■ **EXERCISE AIM**:
Starting from the first line below, count every line holding the word "Forecasts", then state the total alone.

■ **DATA SUPPLIED**:
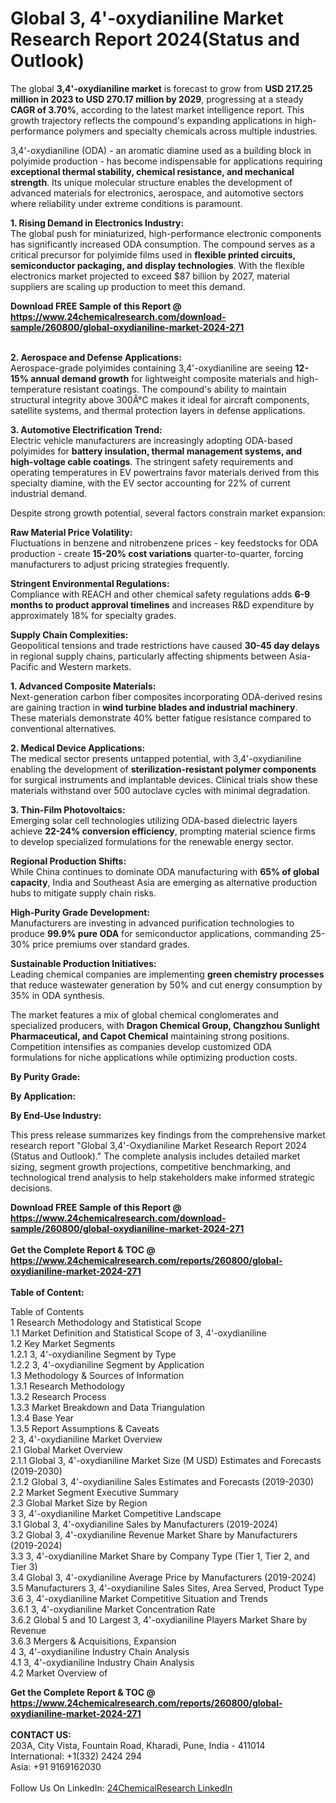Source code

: <h1>Global 3, 4'-oxydianiline Market Research Report 2024(Status and Outlook)</h1><p>The global <strong>3,4'-oxydianiline market</strong> is forecast to grow from <strong>USD 217.25 million in 2023 to USD 270.17 million by 2029</strong>, progressing at a steady <strong>CAGR of 3.70%</strong>, according to the latest market intelligence report. This growth trajectory reflects the compound's expanding applications in high-performance polymers and specialty chemicals across multiple industries.</p><p>3,4'-oxydianiline (ODA) - an aromatic diamine used as a building block in polyimide production - has become indispensable for applications requiring <strong>exceptional thermal stability, chemical resistance, and mechanical strength</strong>. Its unique molecular structure enables the development of advanced materials for electronics, aerospace, and automotive sectors where reliability under extreme conditions is paramount.</p><p><strong>1. Rising Demand in Electronics Industry:</strong><br>
The global push for miniaturized, high-performance electronic components has significantly increased ODA consumption. The compound serves as a critical precursor for polyimide films used in <strong>flexible printed circuits, semiconductor packaging, and display technologies</strong>. With the flexible electronics market projected to exceed $87 billion by 2027, material suppliers are scaling up production to meet this demand.</p><div><b>Download FREE Sample of this Report @ 
            <a href="https://www.24chemicalresearch.com/download-sample/260800/global-oxydianiline-market-2024-271">
            https://www.24chemicalresearch.com/download-sample/260800/global-oxydianiline-market-2024-271</a></b></div><br><p><strong>2. Aerospace and Defense Applications:</strong><br>
Aerospace-grade polyimides containing 3,4'-oxydianiline are seeing <strong>12-15% annual demand growth</strong> for lightweight composite materials and high-temperature resistant coatings. The compound's ability to maintain structural integrity above 300Â°C makes it ideal for aircraft components, satellite systems, and thermal protection layers in defense applications.</p><p><strong>3. Automotive Electrification Trend:</strong><br>
Electric vehicle manufacturers are increasingly adopting ODA-based polyimides for <strong>battery insulation, thermal management systems, and high-voltage cable coatings</strong>. The stringent safety requirements and operating temperatures in EV powertrains favor materials derived from this specialty diamine, with the EV sector accounting for 22% of current industrial demand.</p><p>Despite strong growth potential, several factors constrain market expansion:</p><p><strong>Raw Material Price Volatility:</strong><br>
Fluctuations in benzene and nitrobenzene prices - key feedstocks for ODA production - create <strong>15-20% cost variations</strong> quarter-to-quarter, forcing manufacturers to adjust pricing strategies frequently.</p><p><strong>Stringent Environmental Regulations:</strong><br>
Compliance with REACH and other chemical safety regulations adds <strong>6-9 months to product approval timelines</strong> and increases R&amp;D expenditure by approximately 18% for specialty grades.</p><p><strong>Supply Chain Complexities:</strong><br>
Geopolitical tensions and trade restrictions have caused <strong>30-45 day delays</strong> in regional supply chains, particularly affecting shipments between Asia-Pacific and Western markets.</p><p><strong>1. Advanced Composite Materials:</strong><br>
Next-generation carbon fiber composites incorporating ODA-derived resins are gaining traction in <strong>wind turbine blades and industrial machinery</strong>. These materials demonstrate 40% better fatigue resistance compared to conventional alternatives.</p><p><strong>2. Medical Device Applications:</strong><br>
The medical sector presents untapped potential, with 3,4'-oxydianiline enabling the development of <strong>sterilization-resistant polymer components</strong> for surgical instruments and implantable devices. Clinical trials show these materials withstand over 500 autoclave cycles with minimal degradation.</p><p><strong>3. Thin-Film Photovoltaics:</strong><br>
Emerging solar cell technologies utilizing ODA-based dielectric layers achieve <strong>22-24% conversion efficiency</strong>, prompting material science firms to develop specialized formulations for the renewable energy sector.</p><p><strong>Regional Production Shifts:</strong><br>
While China continues to dominate ODA manufacturing with <strong>65% of global capacity</strong>, India and Southeast Asia are emerging as alternative production hubs to mitigate supply chain risks.</p><p><strong>High-Purity Grade Development:</strong><br>
Manufacturers are investing in advanced purification technologies to produce <strong>99.9% pure ODA</strong> for semiconductor applications, commanding 25-30% price premiums over standard grades.</p><p><strong>Sustainable Production Initiatives:</strong><br>
Leading chemical companies are implementing <strong>green chemistry processes</strong> that reduce wastewater generation by 50% and cut energy consumption by 35% in ODA synthesis.</p><p>The market features a mix of global chemical conglomerates and specialized producers, with <strong>Dragon Chemical Group, Changzhou Sunlight Pharmaceutical, and Capot Chemical</strong> maintaining strong positions. Competition intensifies as companies develop customized ODA formulations for niche applications while optimizing production costs.</p><p><strong>By Purity Grade:</strong></p><p><strong>By Application:</strong></p><p><strong>By End-Use Industry:</strong></p><p>This press release summarizes key findings from the comprehensive market research report "Global 3,4'-Oxydianiline Market Research Report 2024 (Status and Outlook)." The complete analysis includes detailed market sizing, segment growth projections, competitive benchmarking, and technological trend analysis to help stakeholders make informed strategic decisions.</p><div><b>Download FREE Sample of this Report @ 
            <a href="https://www.24chemicalresearch.com/download-sample/260800/global-oxydianiline-market-2024-271">
            https://www.24chemicalresearch.com/download-sample/260800/global-oxydianiline-market-2024-271</a></b></div><br><div><b>Get the Complete Report & TOC @ 
            <a href="https://www.24chemicalresearch.com/reports/260800/global-oxydianiline-market-2024-271">
            https://www.24chemicalresearch.com/reports/260800/global-oxydianiline-market-2024-271</a></b></div><br>
            <b>Table of Content:</b><p>Table of Contents<br />
1 Research Methodology and Statistical Scope<br />
1.1 Market Definition and Statistical Scope of 3, 4'-oxydianiline<br />
1.2 Key Market Segments<br />
1.2.1 3, 4'-oxydianiline Segment by Type<br />
1.2.2 3, 4'-oxydianiline Segment by Application<br />
1.3 Methodology & Sources of Information<br />
1.3.1 Research Methodology<br />
1.3.2 Research Process<br />
1.3.3 Market Breakdown and Data Triangulation<br />
1.3.4 Base Year<br />
1.3.5 Report Assumptions & Caveats<br />
2 3, 4'-oxydianiline Market Overview<br />
2.1 Global Market Overview<br />
2.1.1 Global 3, 4'-oxydianiline Market Size (M USD) Estimates and Forecasts (2019-2030)<br />
2.1.2 Global 3, 4'-oxydianiline Sales Estimates and Forecasts (2019-2030)<br />
2.2 Market Segment Executive Summary<br />
2.3 Global Market Size by Region<br />
3 3, 4'-oxydianiline Market Competitive Landscape<br />
3.1 Global 3, 4'-oxydianiline Sales by Manufacturers (2019-2024)<br />
3.2 Global 3, 4'-oxydianiline Revenue Market Share by Manufacturers (2019-2024)<br />
3.3 3, 4'-oxydianiline Market Share by Company Type (Tier 1, Tier 2, and Tier 3)<br />
3.4 Global 3, 4'-oxydianiline Average Price by Manufacturers (2019-2024)<br />
3.5 Manufacturers 3, 4'-oxydianiline Sales Sites, Area Served, Product Type<br />
3.6 3, 4'-oxydianiline Market Competitive Situation and Trends<br />
3.6.1 3, 4'-oxydianiline Market Concentration Rate<br />
3.6.2 Global 5 and 10 Largest 3, 4'-oxydianiline Players Market Share by Revenue<br />
3.6.3 Mergers & Acquisitions, Expansion<br />
4 3, 4'-oxydianiline Industry Chain Analysis<br />
4.1 3, 4'-oxydianiline Industry Chain Analysis<br />
4.2 Market Overview of</p><div><b>Get the Complete Report & TOC @ 
            <a href="https://www.24chemicalresearch.com/reports/260800/global-oxydianiline-market-2024-271">
            https://www.24chemicalresearch.com/reports/260800/global-oxydianiline-market-2024-271</a></b></div><br><b>CONTACT US:</b><br>
            203A, City Vista, Fountain Road, Kharadi, Pune, India - 411014<br>
            International: +1(332) 2424 294<br>
            Asia: +91 9169162030 <br><br>
            Follow Us On LinkedIn: <a href="https://www.linkedin.com/company/24chemicalresearch/">24ChemicalResearch LinkedIn</a>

■ **TASK RESPONSE**:
2